View Full Version : Grease removal
08-26-2009, 07:02 PM
I've got a turkey fryer pot that, after years and years, is coated with nasty baked on grease.
I'm also lazy. I've scrubbed the heck out of it in the past to get it clean and I don't feel like doing that now. Especially as it's been sitting out on the back porch for a month and a half.
Anybody got any easy methods for returning it to clean, pristine, condition? I have a pressure washer. :p
08-26-2009, 07:13 PM
My husband swears by this stuff (http://www.dawn-dish.com/en_US/powerdissolver.do) for the grill. I've no idea how environmentally toxic it is, though.
08-26-2009, 08:58 PM
How about oven cleaner? I've used it to remove years of grease from an old Coleman stove and it also removes pitch from circular saw blades very nicely.
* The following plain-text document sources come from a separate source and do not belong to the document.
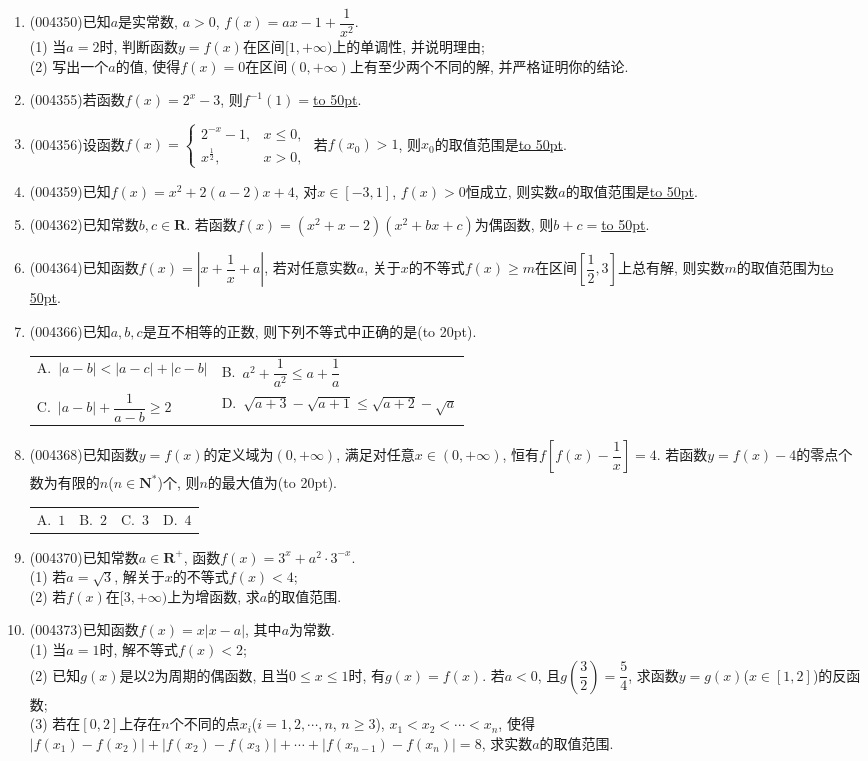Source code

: \documentclass[10pt,a4paper]{article}
\newcommand{\blank}[1]{\underline{\hbox to #1pt{}}}
\newcommand{\bracket}[1]{(\hbox to #1pt{})}
\newcommand{\twoch}[4]{\par\begin{tabular}{p{.46\textwidth}p{.46\textwidth}}
A.~#1& B.~#2\\
C.~#3& D.~#4
\end{tabular}}
\newcommand{\fourch}[4]{\par\begin{tabular}{p{.23\textwidth}p{.23\textwidth}p{.23\textwidth}p{.23\textwidth}}
A.~#1 &B.~#2& C.~#3& D.~#4
\end{tabular}}
\begin{document}
\begin{enumerate}[1.]
{}{命题$P$假, 命题$Q$真}{命题$P$假, 命题$Q$假}
\item {\tiny (004350)}已知$a$是实常数, $a>0$, $f(x)=ax-1+\dfrac 1{x^2}$.\\
(1) 当$a=2$时, 判断函数$y=f(x)$在区间$[1,+\infty)$上的单调性, 并说明理由;\\
(2) 写出一个$a$的值, 使得$f(x)=0$在区间$(0,+\infty)$上有至少两个不同的解, 并严格证明你的结论.
\item {\tiny (004355)}若函数$f(x)=2^x-3$, 则$f^{-1}(1)=$\blank{50}.
\item {\tiny (004356)}设函数$f(x)=\begin{cases} 2^{-x}-1,  & x\le 0,\\ x^\frac 12, & x>0,\end{cases}$ 若$f(x_0)>1$, 则$x_0$的取值范围是\blank{50}.
\item {\tiny (004359)}已知$f(x)=x^2+2(a-2)x+4$, 对$x\in[-3, 1]$, $f(x)>0$恒成立, 则实数$a$的取值范围是\blank{50}.
\item {\tiny (004362)}已知常数$b,c\in \mathbf{R}$. 若函数$f(x)=(x^2+x-2)(x^2+bx+c)$为偶函数, 则$b+c=$\blank{50}.
\item {\tiny (004364)}已知函数$f(x)=|x+\dfrac 1x+a|$, 若对任意实数$a$, 关于$x$的不等式$f(x)\ge m$在区间$[\dfrac 12,3]$上总有解, 则实数$m$的取值范围为\blank{50}.
\item {\tiny (004366)}已知$a,b,c$是互不相等的正数, 则下列不等式中正确的是\bracket{20}.
\twoch{$|a-b|<|a-c|+|c-b|$}{$a^2+\dfrac{1}{a^2}\le a+\dfrac{1}{a}$}{$|a-b|+\dfrac{1}{a-b}\ge 2$}{$\sqrt{a+3}-\sqrt{a+1}\le\sqrt{a+2}-\sqrt a$}
\item {\tiny (004368)}已知函数$y=f(x)$的定义域为$(0,+\infty)$, 满足对任意$x\in (0,+\infty)$, 恒有$f[f(x)-\dfrac 1x]=4$. 若函数$y=f(x)-4$的零点个数为有限的$n$($n\in \mathbf{N}^*$)个, 则$n$的最大值为\bracket{20}.
\fourch{$1$}{$2$}{$3$}{$4$}
\item {\tiny (004370)}已知常数$a\in \mathbf{R}^+$, 函数$f(x)=3^x+a^2\cdot 3^{-x}$.\\
(1) 若$a=\sqrt 3$, 解关于$x$的不等式$f(x)<4$;\\
(2) 若$f(x)$在$[3,+\infty)$上为增函数, 求$a$的取值范围.
\item {\tiny (004373)}已知函数$f(x)=x|x-a|$, 其中$a$为常数.\\
(1) 当$a=1$时, 解不等式$f(x)<2$;\\
(2) 已知$g(x)$是以$2$为周期的偶函数, 且当$0\le x\le 1$时, 有$g(x)=f(x)$. 若$a<0$, 且$g(\dfrac 32)=\dfrac 54$, 求函数$y=g(x)$($x\in [1,2]$)的反函数;\\
(3) 若在$[0,2]$上存在$n$个不同的点$x_i$($i=1,2,\cdots,n$, $n\ge 3$), $x_1<x_2<\cdots <x_n$, 使得$|f(x_1)-f(x_2)|+|f(x_2)-f(x_3)|+\cdots+|f(x_{n-1})-f(x_n)|=8$, 求实数$a$的取值范围.

\end{enumerate}
\end{document}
Scrape off as much of the loose crud as you can, then spray on the cleaner, let it sit and scrub it off with a scotch green scrubby pad (wear rubber gloves). Repeat if necessary. Rinse and dry thoroughly.
08-26-2009, 09:20 PM
We may have some of the oven cleaner laying about...
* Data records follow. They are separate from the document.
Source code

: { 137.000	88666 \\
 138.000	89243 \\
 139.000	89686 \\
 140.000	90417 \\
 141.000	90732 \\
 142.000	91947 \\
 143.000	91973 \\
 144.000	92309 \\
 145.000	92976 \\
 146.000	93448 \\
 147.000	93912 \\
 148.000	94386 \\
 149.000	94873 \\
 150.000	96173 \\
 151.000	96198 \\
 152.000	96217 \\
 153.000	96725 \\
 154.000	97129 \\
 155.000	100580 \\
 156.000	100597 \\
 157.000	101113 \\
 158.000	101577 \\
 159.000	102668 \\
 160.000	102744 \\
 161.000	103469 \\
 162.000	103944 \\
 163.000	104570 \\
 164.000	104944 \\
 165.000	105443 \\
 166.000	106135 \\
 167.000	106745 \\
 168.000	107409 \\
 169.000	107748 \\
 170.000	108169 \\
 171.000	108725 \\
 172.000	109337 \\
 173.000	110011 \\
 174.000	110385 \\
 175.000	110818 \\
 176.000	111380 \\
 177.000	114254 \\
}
Here's an odd question (on the surface it appears stupid, but upon consideration...) Is Oven Cleaner bad for the environment? If I sprayed it on outside, then rinsed the pot out, would the leftover water kill the plants where it ran out? Soapy water isn't particularly bad (the phosphorous...phosphates..? is supposed to help), vegetable oil is organic...so...would the oven cleaner be nasty too?
08-27-2009, 12:26 AM
Plain ol' baking soda. Moisten the surface, shake some on, wait a while, and the stuff will slde right off.
08-27-2009, 12:27 AM
That depends on the oven cleaner. Most oven cleaners are highly alkaline, and work by saponifying fats. Old oven cleaners used hydroxides, which would definitely kill your plants; modern "fume-free" products use lesser bases like monoethanolamine, which is still plenty nasty, IMHO. Purgatory Creek's "Power Dissolver" has both, as well as surfactants. Degreasing products like Simple Green or 409 contain surfactants with strong solvent properties, like alkene glycol ethers. Such products are made as non-toxic as possible, but you may not want to dup that in your garden either.
08-27-2009, 11:09 AM
I recently resurrected a grotty old barbecue with an orange-based cleaner called Nature's Orange, made by Trewax. Anything left behind was handled by Carbon-Off!.
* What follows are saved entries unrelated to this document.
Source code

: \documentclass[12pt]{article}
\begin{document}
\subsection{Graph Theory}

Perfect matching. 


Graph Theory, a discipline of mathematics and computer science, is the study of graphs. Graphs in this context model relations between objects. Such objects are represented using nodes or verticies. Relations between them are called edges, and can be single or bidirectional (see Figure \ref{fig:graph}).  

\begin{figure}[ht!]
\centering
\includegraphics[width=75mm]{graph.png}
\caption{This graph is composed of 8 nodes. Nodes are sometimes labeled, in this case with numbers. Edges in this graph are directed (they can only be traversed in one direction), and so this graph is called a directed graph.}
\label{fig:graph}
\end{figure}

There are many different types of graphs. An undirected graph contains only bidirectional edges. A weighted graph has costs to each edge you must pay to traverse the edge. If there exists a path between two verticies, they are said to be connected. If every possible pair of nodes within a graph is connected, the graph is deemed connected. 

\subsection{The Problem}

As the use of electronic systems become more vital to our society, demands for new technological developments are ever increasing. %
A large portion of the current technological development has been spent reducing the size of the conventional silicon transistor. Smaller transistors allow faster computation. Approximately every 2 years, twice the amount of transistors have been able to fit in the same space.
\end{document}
Carbon-Off! comes in an orange can, but it's definitely not mild - read the label - gloves and eye protection are advisable. You'll need to go to a restaurant supply shop for this stuff. Try the orange cleaner first - you may not need to bring out the big, more toxic, guns.
If you're in an eco-friendly mood, you want to use as little as possible of whatever chemicals - scrape off as much grease as you can first. Hit it with the orange cleaner, let it sit, then agitate the gunk with a scrub brush. IIRC, the diluted runoff from this product can go right onto the ground*. Lather, rinse, repeat (Literally!) as needed. It took three or four rounds to get the really cruddy stuff off.
* I was working in a ratty semi-dead section of the back yard, so any grass damage would be inconsequential. I wouldn't recommend doing this in a flower or vegetable garden.